● **Activity**
Below are entries. Pull out all lines containing "relevant".

Provided records below:

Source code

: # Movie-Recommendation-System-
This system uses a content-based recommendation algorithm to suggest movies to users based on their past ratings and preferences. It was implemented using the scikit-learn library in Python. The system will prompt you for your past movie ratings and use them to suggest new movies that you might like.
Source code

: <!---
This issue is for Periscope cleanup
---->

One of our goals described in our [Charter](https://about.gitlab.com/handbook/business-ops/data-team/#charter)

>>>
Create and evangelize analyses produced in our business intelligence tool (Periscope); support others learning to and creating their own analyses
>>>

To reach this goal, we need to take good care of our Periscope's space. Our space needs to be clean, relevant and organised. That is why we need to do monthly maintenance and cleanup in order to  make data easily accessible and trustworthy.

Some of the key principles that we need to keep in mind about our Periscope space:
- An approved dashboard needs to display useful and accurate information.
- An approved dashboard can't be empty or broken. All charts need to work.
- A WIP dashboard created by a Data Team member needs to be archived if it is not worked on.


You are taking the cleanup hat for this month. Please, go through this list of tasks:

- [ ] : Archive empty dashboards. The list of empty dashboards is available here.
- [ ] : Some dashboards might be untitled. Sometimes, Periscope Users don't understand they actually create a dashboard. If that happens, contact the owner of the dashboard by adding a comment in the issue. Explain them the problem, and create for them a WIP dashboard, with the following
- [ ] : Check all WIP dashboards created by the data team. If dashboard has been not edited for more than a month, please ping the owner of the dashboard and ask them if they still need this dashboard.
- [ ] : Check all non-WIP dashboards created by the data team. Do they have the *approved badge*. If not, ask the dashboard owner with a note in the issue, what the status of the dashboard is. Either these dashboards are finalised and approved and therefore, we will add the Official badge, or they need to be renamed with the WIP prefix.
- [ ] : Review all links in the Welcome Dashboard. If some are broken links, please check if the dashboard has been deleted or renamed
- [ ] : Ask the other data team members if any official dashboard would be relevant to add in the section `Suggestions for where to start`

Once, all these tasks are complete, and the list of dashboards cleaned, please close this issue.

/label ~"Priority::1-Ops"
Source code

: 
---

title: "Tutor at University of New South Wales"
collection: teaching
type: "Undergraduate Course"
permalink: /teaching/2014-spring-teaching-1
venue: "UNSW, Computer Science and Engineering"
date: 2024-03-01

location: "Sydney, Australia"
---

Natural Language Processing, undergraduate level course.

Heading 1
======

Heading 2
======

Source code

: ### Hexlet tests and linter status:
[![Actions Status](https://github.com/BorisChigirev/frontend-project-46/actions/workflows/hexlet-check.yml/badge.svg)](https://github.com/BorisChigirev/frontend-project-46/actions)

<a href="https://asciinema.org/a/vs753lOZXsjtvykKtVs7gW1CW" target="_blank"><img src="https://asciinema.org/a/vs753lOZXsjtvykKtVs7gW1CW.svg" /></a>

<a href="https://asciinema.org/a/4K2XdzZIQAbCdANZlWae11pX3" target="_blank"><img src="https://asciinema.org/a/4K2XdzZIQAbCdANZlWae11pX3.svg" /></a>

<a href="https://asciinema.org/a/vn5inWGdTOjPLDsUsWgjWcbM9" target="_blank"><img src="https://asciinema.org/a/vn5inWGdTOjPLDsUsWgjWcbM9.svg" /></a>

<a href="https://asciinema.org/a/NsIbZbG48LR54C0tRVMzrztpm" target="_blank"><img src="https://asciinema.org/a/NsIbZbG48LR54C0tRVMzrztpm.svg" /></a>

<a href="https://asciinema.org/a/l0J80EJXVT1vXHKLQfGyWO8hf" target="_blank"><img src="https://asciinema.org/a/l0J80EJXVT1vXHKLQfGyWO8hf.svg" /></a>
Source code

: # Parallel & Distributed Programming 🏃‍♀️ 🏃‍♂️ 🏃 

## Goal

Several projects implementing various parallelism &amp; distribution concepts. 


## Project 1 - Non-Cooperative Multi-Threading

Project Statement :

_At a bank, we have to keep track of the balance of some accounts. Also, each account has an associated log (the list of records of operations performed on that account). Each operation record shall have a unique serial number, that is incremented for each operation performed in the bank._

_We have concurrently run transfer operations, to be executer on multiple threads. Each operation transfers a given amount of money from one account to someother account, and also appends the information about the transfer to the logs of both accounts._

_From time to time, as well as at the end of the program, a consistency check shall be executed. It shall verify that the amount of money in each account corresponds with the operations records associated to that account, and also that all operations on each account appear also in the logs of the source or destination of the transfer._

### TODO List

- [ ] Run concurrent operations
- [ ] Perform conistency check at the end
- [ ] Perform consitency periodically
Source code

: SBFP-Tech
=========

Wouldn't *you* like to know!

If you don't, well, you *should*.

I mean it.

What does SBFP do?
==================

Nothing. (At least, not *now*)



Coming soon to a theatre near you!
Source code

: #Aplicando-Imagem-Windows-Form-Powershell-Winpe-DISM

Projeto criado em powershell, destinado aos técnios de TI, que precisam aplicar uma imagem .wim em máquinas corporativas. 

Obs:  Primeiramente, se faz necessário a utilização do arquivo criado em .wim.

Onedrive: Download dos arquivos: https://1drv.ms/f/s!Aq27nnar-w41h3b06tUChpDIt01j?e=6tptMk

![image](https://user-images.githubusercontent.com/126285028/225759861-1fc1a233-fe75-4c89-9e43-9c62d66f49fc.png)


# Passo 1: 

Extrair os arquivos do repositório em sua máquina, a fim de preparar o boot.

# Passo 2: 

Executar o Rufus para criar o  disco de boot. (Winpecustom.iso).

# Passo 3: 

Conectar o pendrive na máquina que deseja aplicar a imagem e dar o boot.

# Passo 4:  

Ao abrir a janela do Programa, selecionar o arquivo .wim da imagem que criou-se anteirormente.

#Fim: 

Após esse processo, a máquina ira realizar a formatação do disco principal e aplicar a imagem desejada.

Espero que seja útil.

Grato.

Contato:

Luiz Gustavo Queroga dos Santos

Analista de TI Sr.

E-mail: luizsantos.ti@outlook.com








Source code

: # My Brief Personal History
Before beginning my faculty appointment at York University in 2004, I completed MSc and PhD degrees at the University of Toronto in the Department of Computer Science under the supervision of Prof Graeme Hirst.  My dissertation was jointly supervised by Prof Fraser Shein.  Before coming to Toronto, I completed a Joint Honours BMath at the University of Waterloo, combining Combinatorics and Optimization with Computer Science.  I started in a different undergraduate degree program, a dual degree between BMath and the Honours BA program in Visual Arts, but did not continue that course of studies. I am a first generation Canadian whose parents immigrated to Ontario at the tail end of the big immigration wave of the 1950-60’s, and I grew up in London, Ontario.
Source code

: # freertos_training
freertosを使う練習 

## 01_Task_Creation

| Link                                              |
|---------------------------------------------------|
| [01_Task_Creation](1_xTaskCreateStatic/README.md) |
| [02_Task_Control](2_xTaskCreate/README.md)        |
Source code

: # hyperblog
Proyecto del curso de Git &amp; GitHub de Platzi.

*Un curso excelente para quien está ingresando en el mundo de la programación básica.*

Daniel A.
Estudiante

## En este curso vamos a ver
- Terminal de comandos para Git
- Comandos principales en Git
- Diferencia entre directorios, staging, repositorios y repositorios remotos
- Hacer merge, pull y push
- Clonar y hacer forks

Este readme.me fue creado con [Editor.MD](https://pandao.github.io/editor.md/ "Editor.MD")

End of Provided records.

● **Task response**
To reach this goal, we need to take good care of our Periscope's space. Our space needs to be clean, relevant and organised. That is why we need to do monthly maintenance and cleanup in order to  make data easily accessible and trustworthy.
- [ ] : Ask the other data team members if any official dashboard would be relevant to add in the section `Suggestions for where to start`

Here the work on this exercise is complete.